PROBLEM DESCRIPTION:
Print the data below exactly, but only the lines from the one containing "proclaimed to be" down to the one containing "thought is guided", inclusive.

RECORDS PROVIDED:
++++++++++++++++++++

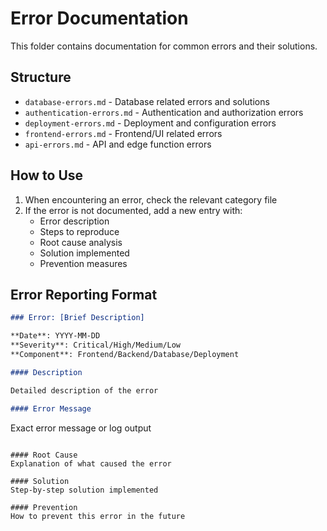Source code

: # Error Documentation

This folder contains documentation for common errors and their solutions.

## Structure

- `database-errors.md` - Database related errors and solutions
- `authentication-errors.md` - Authentication and authorization errors
- `deployment-errors.md` - Deployment and configuration errors
- `frontend-errors.md` - Frontend/UI related errors
- `api-errors.md` - API and edge function errors

## How to Use

1. When encountering an error, check the relevant category file
2. If the error is not documented, add a new entry with:
   - Error description
   - Steps to reproduce
   - Root cause analysis
   - Solution implemented
   - Prevention measures

## Error Reporting Format

```markdown
### Error: [Brief Description]

**Date**: YYYY-MM-DD
**Severity**: Critical/High/Medium/Low
**Component**: Frontend/Backend/Database/Deployment

#### Description

Detailed description of the error

#### Error Message
```

Exact error message or log output

```

#### Root Cause
Explanation of what caused the error

#### Solution
Step-by-step solution implemented

#### Prevention
How to prevent this error in the future
```
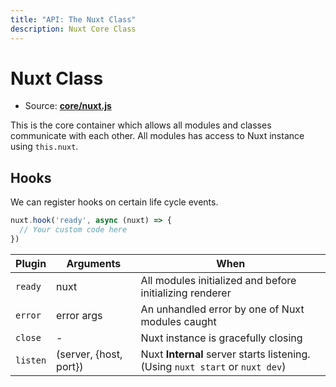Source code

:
 ```yaml
---
title: "API: The Nuxt Class"
description: Nuxt Core Class
---
```


# Nuxt Class

- Source: **[core/nuxt.js](https://github.com/nuxt/nuxt.js/blob/dev/packages/core/src/nuxt.js)**

This is the core container which allows all modules and classes communicate with each other. All modules has access to Nuxt instance using `this.nuxt`.

## Hooks

We can register hooks on certain life cycle events.

```js
nuxt.hook('ready', async (nuxt) => {
  // Your custom code here
})
```

Plugin   | Arguments              | When
---------|------------------------|------------------------------------------------------------------------------
`ready`  | nuxt                   | All modules initialized and before initializing renderer
`error`  | error args             | An unhandled error by one of Nuxt modules caught
`close`  | -                      | Nuxt instance is gracefully closing
`listen` | (server, {host, port}) | Nuxt **Internal** server starts listening. (Using `nuxt start` or `nuxt dev`)
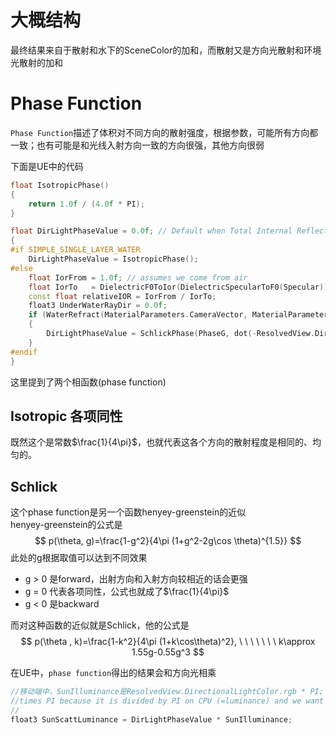 # 大概结构
最终结果来自于散射和水下的SceneColor的加和，而散射又是方向光散射和环境光散射的加和

# Phase Function
`Phase Function`描述了体积对不同方向的散射强度，根据参数，可能所有方向都一致；也有可能是和光线入射方向一致的方向很强，其他方向很弱   

下面是UE中的代码
```cpp
float IsotropicPhase()
{
	return 1.0f / (4.0f * PI);
}

float DirLightPhaseValue = 0.0f; // Default when Total Internal Reflection happens.
{
#if SIMPLE_SINGLE_LAYER_WATER
    DirLightPhaseValue = IsotropicPhase();
#else
    float IorFrom = 1.0f; // assumes we come from air
    float IorTo   = DielectricF0ToIor(DielectricSpecularToF0(Specular)); // Wrong if metal is set to >1. But we still keep refraction on the water surface nonetheless.
    const float relativeIOR = IorFrom / IorTo;
    float3 UnderWaterRayDir = 0.0f;
    if (WaterRefract(MaterialParameters.CameraVector, MaterialParameters.WorldNormal, relativeIOR, UnderWaterRayDir))
    {
        DirLightPhaseValue = SchlickPhase(PhaseG, dot(-ResolvedView.DirectionalLightDirection.xyz, UnderWaterRayDir));
    }
#endif
}
```  
这里提到了两个相函数(phase function)
## Isotropic 各项同性
既然这个是常数$\frac{1}{4\pi}$，也就代表这各个方向的散射程度是相同的、均匀的。  
## Schlick
这个phase function是另一个函数henyey-greenstein的近似  
henyey-greenstein的公式是  
$$
p(\theta, g)=\frac{1-g^2}{4\pi (1+g^2-2g\cos \theta)^{1.5}}
$$
此处的g根据取值可以达到不同效果  
* g > 0 是forward，出射方向和入射方向较相近的话会更强
* g = 0 代表各项同性，公式也就成了$\frac{1}{4\pi}$
* g < 0 是backward

而对这种函数的近似就是Schlick，他的公式是
$$
p(\theta , k)=\frac{1-k^2}{4\pi (1+k\cos\theta)^2}, \ \ \ \ \ \ \ k\approx 1.55g-0.55g^3
$$  

在UE中，`phase function`得出的结果会和方向光相乘  
```cpp
//移动端中，SunIlluminance是ResolvedView.DirectionalLightColor.rgb * PI;	
//times PI because it is divided by PI on CPU (=luminance) and we want illuminance here. 
//
float3 SunScattLuminance = DirLightPhaseValue * SunIlluminance;
```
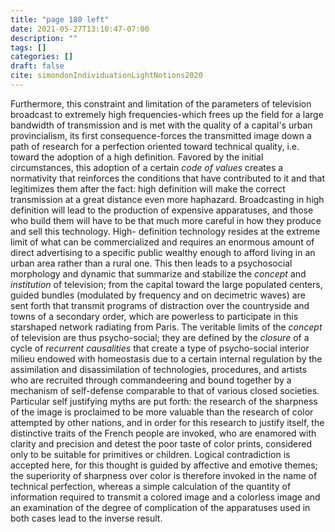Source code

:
 ```yaml
---
title: "page 180 left"
date: 2021-05-27T13:10:47-07:00
description: ""
tags: []
categories: []
draft: false
cite: simondonIndividuationLightNotions2020
---
```


Furthermore, this constraint and limitation of the parameters of television broadcast to extremely
high frequencies-which frees up the field for a large bandwidth of transmission and is met with the quality of a capital's urban provincialism, its first
consequence-forces the transmitted image down a path of research for a
perfection oriented toward technical quality, i.e. toward the adoption of a high
definition. Favored by the initial circumstances, this adoption of a certain *code
of values* creates a normativity that reinforces the conditions that have contributed to it and that legitimizes them after the fact: high definition will make
the correct transmission at a great distance even more haphazard. Broadcasting in high definition will lead to the production of expensive apparatuses,
and those who build them will have to be that much more careful in how
they produce and sell this technology. High- definition technology resides at
the extreme limit of what can be commercialized and requires an enormous
amount of direct advertising to a specific public wealthy enough to afford
living in an urban area rather than a rural one. This then leads to a psychosocial morphology and dynamic that summarize and stabilize the *concept*
and *institution* of television; from the capital toward the large populated centers, guided bundles (modulated by frequency and on decimetric waves) are
sent forth that transmit programs of distraction over the countryside and
towns of a secondary order, which are powerless to participate in this starshaped network radiating from Paris. The veritable limits of the *concept* of
television are thus psycho-social; they are defined by the *closure* of a cycle of *recurrent causalities* that create a type of psycho-social interior milieu
endowed with homeostasis due to a certain internal regulation by the assimilation and disassimilation of technologies, procedures, and artists who are
recruited through commandeering and bound together by a mechanism of
self-defense comparable to that of various closed societies. Particular self justifying myths are put forth: the research of the sharpness of the image is
proclaimed to be more valuable than the research of color attempted by other
nations, and in order for this research to justify itself, the distinctive traits
of the French people are invoked, who are enamored with clarity and precision and detest the poor taste of color prints, considered only to be suitable
for primitives or children. Logical contradiction is accepted here, for this
thought is guided by affective and emotive themes; the superiority of sharpness over color is therefore invoked in the name of technical perfection,
whereas a simple calculation of the quantity of information required to transmit a colored image and a colorless image and an examination of the degree
of complication of the apparatuses used in both cases lead to the inverse
result.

++++++++++++++++++++

RESPONSE AREA:
proclaimed to be more valuable than the research of color attempted by other
nations, and in order for this research to justify itself, the distinctive traits
of the French people are invoked, who are enamored with clarity and precision and detest the poor taste of color prints, considered only to be suitable
for primitives or children. Logical contradiction is accepted here, for this
thought is guided by affective and emotive themes; the superiority of sharpness over color is therefore invoked in the name of technical perfection,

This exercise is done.